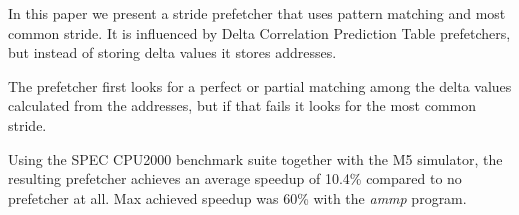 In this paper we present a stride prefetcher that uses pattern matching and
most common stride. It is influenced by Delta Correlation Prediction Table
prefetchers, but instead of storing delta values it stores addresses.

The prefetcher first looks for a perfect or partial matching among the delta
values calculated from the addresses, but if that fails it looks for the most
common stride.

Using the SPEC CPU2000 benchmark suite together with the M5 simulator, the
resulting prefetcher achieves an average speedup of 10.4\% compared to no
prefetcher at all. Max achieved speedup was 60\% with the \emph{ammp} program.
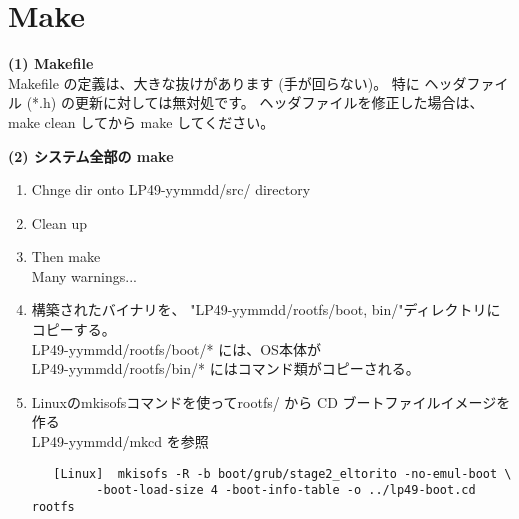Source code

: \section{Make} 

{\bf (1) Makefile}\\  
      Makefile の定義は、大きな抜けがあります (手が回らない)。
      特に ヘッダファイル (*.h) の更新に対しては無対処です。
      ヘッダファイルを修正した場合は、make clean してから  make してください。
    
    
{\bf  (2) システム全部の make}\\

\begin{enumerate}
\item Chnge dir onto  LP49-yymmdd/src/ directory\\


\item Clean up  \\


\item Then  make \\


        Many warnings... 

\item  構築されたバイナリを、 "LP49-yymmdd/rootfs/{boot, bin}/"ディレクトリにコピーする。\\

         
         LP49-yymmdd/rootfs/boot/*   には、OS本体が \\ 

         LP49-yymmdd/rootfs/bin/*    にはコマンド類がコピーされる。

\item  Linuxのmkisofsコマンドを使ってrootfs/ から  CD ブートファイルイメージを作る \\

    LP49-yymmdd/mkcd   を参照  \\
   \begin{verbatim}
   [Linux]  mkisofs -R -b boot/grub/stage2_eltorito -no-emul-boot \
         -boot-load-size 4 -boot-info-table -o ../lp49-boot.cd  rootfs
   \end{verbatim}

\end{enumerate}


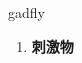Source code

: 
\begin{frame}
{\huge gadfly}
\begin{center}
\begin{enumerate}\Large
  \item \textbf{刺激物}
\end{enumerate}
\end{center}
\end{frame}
---
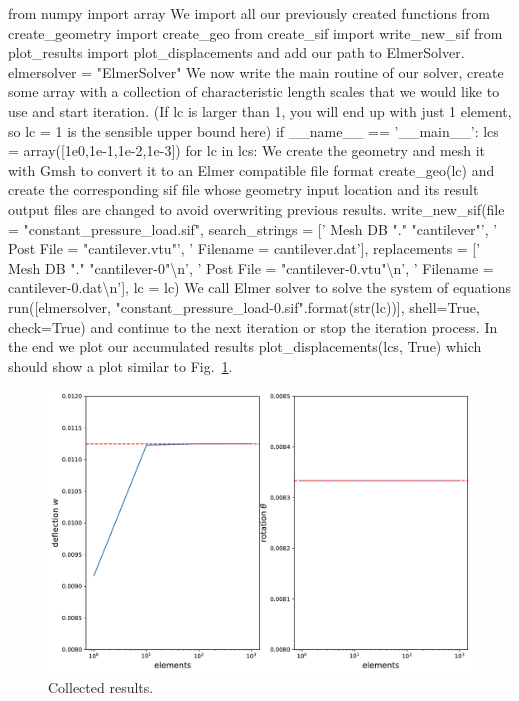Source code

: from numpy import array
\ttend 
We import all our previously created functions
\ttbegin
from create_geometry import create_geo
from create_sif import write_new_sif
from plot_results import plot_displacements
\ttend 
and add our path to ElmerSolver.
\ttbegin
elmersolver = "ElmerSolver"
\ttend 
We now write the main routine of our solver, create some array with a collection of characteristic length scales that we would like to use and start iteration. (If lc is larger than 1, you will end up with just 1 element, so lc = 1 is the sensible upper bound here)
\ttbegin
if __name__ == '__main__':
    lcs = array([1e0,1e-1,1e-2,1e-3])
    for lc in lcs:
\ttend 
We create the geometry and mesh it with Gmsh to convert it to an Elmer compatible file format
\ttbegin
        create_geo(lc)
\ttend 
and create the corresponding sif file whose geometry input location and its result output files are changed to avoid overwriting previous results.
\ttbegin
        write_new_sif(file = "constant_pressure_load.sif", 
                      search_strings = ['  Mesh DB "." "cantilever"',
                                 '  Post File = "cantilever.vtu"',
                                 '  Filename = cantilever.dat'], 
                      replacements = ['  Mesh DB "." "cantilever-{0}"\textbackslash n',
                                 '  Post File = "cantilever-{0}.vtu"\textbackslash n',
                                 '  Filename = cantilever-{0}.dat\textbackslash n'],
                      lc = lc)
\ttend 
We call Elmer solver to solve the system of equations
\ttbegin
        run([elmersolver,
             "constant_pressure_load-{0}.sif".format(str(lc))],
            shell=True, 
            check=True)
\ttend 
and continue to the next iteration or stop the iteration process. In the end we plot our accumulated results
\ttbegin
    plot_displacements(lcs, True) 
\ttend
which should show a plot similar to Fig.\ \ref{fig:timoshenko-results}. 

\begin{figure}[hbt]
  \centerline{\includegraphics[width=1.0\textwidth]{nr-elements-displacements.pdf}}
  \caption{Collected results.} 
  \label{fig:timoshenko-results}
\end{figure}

→ **What you will do**
Scan the material above and copy every line that holds the string "timoshenko".

→ **Output of the task**
which should show a plot similar to Fig.\ \ref{fig:timoshenko-results}. 
  \label{fig:timoshenko-results}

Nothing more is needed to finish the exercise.